Musk has already raised nearly $135 million, according to a document filed Tuesday with the Securities and Exchange Commission, which doesn’t include the names of investors. Axios earlier reported on the filing.
Musk created xAI earlier this year to try to compete with other generative AI companies, including OpenAI, where Musk was a co-founder. The company has debuted one product, a chatbot called Grok, trained on data from the X social network, which Musk also owns. It is “designed to answer questions with a bit of wit and has a rebellious streak,” according to the company website.

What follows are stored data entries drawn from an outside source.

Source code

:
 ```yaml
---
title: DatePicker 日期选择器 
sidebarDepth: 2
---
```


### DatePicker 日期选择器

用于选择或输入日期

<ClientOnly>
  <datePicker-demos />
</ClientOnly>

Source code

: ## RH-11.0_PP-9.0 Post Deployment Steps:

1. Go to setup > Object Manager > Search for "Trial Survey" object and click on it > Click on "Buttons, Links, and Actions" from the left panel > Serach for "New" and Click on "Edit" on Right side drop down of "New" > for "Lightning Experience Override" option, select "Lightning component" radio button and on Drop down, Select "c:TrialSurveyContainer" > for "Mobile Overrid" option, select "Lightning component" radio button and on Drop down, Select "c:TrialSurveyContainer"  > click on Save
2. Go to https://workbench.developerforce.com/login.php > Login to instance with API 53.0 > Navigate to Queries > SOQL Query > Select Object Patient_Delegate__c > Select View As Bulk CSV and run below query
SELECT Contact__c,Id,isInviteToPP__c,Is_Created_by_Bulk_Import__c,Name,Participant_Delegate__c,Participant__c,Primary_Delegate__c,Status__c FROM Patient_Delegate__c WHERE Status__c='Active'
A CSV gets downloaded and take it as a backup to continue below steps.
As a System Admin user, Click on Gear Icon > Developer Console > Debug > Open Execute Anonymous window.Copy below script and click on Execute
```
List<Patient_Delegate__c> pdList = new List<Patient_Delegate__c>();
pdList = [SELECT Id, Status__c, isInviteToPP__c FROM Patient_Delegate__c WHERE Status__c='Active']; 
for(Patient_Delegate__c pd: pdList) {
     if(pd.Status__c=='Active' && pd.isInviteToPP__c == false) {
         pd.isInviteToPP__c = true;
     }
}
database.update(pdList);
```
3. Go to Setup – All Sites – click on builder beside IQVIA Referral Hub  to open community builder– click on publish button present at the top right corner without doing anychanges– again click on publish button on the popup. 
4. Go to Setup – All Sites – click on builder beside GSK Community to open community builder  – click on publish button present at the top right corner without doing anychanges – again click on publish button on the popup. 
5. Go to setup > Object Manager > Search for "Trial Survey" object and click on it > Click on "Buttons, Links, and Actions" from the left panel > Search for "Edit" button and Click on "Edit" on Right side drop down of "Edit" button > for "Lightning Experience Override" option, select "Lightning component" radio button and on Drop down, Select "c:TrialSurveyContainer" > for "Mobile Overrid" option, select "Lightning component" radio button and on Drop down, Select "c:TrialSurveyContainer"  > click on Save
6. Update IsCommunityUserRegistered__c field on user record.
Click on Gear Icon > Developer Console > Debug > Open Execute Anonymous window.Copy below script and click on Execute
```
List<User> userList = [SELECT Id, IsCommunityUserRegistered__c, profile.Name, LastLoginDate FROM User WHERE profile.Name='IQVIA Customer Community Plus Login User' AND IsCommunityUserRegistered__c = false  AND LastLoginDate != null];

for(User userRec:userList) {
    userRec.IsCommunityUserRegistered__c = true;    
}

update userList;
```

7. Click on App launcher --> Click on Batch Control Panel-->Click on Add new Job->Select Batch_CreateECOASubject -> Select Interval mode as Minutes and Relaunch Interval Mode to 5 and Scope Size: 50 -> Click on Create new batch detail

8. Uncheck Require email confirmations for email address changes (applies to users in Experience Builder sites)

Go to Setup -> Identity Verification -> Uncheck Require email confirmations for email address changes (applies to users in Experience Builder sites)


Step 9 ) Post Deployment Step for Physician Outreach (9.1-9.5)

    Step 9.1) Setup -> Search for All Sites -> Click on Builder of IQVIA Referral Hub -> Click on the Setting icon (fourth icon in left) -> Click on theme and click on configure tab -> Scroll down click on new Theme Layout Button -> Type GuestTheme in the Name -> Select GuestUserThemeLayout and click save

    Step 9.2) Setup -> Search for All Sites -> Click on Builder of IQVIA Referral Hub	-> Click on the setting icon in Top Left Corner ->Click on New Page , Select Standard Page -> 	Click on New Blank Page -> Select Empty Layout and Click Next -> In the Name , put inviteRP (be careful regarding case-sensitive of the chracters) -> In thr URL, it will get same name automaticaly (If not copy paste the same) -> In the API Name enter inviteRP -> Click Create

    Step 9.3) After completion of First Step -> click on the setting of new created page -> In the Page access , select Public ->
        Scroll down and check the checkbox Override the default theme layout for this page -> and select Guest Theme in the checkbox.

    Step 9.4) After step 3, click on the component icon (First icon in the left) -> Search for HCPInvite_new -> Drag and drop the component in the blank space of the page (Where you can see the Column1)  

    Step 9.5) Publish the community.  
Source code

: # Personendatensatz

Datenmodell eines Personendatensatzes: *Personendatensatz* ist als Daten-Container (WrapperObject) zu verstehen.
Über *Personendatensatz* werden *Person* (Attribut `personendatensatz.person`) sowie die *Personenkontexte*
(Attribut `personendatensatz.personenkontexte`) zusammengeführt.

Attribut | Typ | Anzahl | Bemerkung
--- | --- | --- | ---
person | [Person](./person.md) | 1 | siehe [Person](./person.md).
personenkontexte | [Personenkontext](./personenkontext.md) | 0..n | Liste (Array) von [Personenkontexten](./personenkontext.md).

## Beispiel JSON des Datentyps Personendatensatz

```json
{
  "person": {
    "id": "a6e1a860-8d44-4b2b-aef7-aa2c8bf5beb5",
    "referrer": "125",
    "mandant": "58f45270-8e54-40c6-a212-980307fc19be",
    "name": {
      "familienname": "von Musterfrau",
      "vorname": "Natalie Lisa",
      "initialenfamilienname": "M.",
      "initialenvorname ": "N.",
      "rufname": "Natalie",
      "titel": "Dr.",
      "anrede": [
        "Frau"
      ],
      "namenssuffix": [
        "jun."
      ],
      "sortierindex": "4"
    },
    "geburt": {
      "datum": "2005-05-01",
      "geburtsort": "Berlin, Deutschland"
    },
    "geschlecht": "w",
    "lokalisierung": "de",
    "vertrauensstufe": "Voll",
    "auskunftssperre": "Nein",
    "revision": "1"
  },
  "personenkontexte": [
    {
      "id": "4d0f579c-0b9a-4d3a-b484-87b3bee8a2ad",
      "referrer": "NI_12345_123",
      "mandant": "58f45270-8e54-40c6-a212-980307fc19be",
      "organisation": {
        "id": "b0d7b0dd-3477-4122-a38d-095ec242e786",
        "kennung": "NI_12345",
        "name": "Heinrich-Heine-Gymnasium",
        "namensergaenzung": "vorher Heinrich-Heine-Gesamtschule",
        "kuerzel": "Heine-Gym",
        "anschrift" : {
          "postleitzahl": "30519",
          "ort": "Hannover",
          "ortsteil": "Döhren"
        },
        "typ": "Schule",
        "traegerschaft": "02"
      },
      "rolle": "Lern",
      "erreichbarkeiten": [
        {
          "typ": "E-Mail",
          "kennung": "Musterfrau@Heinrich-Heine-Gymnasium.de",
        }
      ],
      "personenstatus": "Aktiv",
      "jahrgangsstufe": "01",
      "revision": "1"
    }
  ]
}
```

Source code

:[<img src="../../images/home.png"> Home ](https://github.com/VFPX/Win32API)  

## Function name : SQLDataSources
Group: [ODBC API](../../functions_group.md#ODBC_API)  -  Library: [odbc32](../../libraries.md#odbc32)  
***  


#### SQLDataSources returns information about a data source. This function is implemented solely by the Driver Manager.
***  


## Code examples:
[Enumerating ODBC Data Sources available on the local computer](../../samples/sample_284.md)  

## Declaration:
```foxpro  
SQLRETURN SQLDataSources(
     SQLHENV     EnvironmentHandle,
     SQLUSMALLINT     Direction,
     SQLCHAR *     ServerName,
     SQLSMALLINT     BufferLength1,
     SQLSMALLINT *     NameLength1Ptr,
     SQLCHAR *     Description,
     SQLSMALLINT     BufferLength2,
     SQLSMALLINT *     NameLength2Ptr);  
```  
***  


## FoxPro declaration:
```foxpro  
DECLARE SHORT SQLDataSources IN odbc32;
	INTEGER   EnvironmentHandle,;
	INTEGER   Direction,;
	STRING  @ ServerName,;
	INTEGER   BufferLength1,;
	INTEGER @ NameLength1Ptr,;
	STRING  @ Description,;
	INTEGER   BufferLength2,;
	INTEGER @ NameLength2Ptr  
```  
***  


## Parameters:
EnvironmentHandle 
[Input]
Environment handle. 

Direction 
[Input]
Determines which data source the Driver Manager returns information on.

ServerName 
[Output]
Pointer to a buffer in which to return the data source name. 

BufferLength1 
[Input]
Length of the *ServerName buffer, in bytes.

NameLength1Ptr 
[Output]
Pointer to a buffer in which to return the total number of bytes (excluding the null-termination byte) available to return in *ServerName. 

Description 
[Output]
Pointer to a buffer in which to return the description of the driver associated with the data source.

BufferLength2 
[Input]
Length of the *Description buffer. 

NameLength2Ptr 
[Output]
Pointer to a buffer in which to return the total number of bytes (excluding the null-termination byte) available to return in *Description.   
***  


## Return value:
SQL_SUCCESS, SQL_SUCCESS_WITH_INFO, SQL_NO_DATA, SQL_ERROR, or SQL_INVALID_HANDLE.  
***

In November, Musk said that equity investors in X, formerly called Twitter, will own 25% of xAI. He also said that users of the social network who sign up for Premium+, a subscription priced starting at $16 per month in the U.S., will get access to Grok.
Musk has frequently and publicly criticized OpenAI, the highest-profile AI startup and developer of ChatGPT, since he left its board in 2018, especially after it created a for-profit arm the following year. He has said he believes it to be “effectively controlled by Microsoft.” Microsoft Corp. has invested some $13 billion into OpenAI.
Despite his work in AI, Musk has expressed deep reservations about the technology. The billionaire was among a group of researchers and tech industry leaders who in March called for developers to pause the training of powerful AI models.
During the recent ouster and reinstatement of OpenAI’s CEO, Sam Altman, Musk said he wanted to know the reason he was fired, in case the board had discovered something dangerous about the AI. “I don’t think it was trivial,” he said at the DealBook conference last week.
Musk, 52, oversees six companies: Tesla, SpaceX, X, Neuralink, Boring Co. and xAI.